WHAT TO DO:
Keep the pictures out of your copy. Transcribe the records below exactly.

[Collected data]
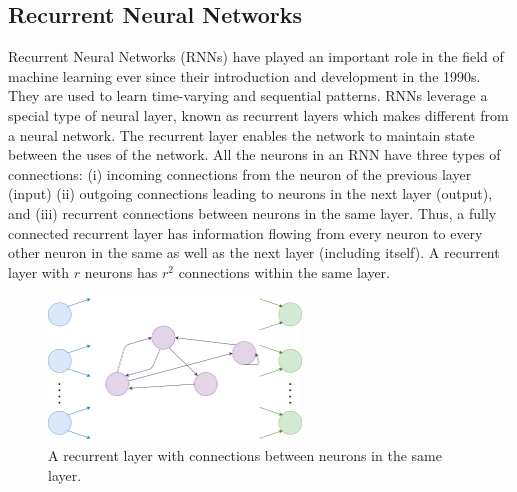 \subsection{Recurrent Neural Networks}
Recurrent Neural Networks (RNNs) have played an important role in the field of machine learning ever since their introduction and development in the 1990s. They are used to learn time-varying and sequential patterns. \cite{medsker2001recurrent} RNNs leverage a special type of neural layer, known as recurrent layers which makes different from a neural network. The recurrent layer enables the network to maintain state between the uses of the network. All the neurons in an RNN have three types of connections: (i) incoming connections from the neuron of the previous layer (input) (ii) outgoing connections leading to neurons in the next layer (output), and (iii) recurrent connections between neurons in the same layer. Thus, a fully connected recurrent layer has information flowing from every neuron to every other neuron in the same as well as the next layer (including itself). A recurrent layer with $r$ neurons has $r^2$ connections within the same layer.
\begin{figure}[!h]
	\centering
	\includegraphics[width=0.6\textwidth]{Pictures/rnn-layer.png}
	\hspace{1mm}
	\caption{A recurrent layer with connections between neurons in the same layer. } 
	\label{fig:err-surf}
\end{figure}

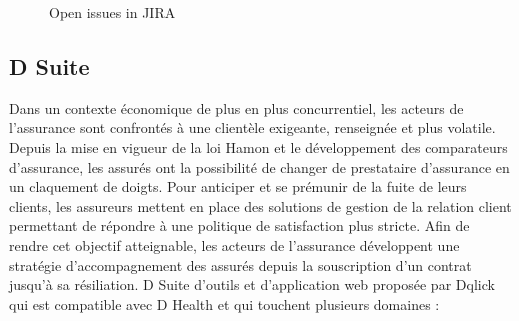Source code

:                 \begin{figure}[H]
\centering
{}
\caption{Open issues in JIRA}
\label{fig:Mod-Enseig}
\end{figure}
                      
\subsection{D Suite}     
Dans un contexte économique de plus en plus concurrentiel, les acteurs de l’assurance sont confrontés à une clientèle exigeante,
renseignée et plus volatile. Depuis la mise en vigueur de la loi Hamon et le développement des comparateurs d’assurance, les assurés ont la
possibilité de changer de prestataire d’assurance en un claquement de doigts.
Pour anticiper et se prémunir de la fuite de leurs clients, les assureurs mettent en place des solutions de gestion de la relation client permettant
de répondre à une politique de satisfaction plus stricte. Afin de rendre cet objectif atteignable, les acteurs de l’assurance développent une
stratégie d’accompagnement des assurés depuis la souscription d’un contrat jusqu’à sa résiliation.
D Suite d'outils et d'application web proposée par Dqlick qui est  compatible avec D Health et qui touchent plusieurs domaines :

OUTPUT:
 \subsection{Recurrent Neural Networks}
Recurrent Neural Networks (RNNs) have played an important role in the field of machine learning ever since their introduction and development in the 1990s. They are used to learn time-varying and sequential patterns. \cite{medsker2001recurrent} RNNs leverage a special type of neural layer, known as recurrent layers which makes different from a neural network. The recurrent layer enables the network to maintain state between the uses of the network. All the neurons in an RNN have three types of connections: (i) incoming connections from the neuron of the previous layer (input) (ii) outgoing connections leading to neurons in the next layer (output), and (iii) recurrent connections between neurons in the same layer. Thus, a fully connected recurrent layer has information flowing from every neuron to every other neuron in the same as well as the next layer (including itself). A recurrent layer with $r$ neurons has $r^2$ connections within the same layer.
\begin{figure}[!h]
	\centering
	\includegraphics[width=0.6\textwidth]{Pictures/rnn-layer.png}
	\hspace{1mm}
	\caption{A recurrent layer with connections between neurons in the same layer. } 
	\label{fig:err-surf}
\end{figure}

Source code

:                 \begin{figure}[H]
\centering
{}
\caption{Open issues in JIRA}
\label{fig:Mod-Enseig}
\end{figure}
                      
\subsection{D Suite}     
Dans un contexte économique de plus en plus concurrentiel, les acteurs de l’assurance sont confrontés à une clientèle exigeante,
renseignée et plus volatile. Depuis la mise en vigueur de la loi Hamon et le développement des comparateurs d’assurance, les assurés ont la
possibilité de changer de prestataire d’assurance en un claquement de doigts.
Pour anticiper et se prémunir de la fuite de leurs clients, les assureurs mettent en place des solutions de gestion de la relation client permettant
de répondre à une politique de satisfaction plus stricte. Afin de rendre cet objectif atteignable, les acteurs de l’assurance développent une
stratégie d’accompagnement des assurés depuis la souscription d’un contrat jusqu’à sa résiliation.
D Suite d'outils et d'application web proposée par Dqlick qui est  compatible avec D Health et qui touchent plusieurs domaines :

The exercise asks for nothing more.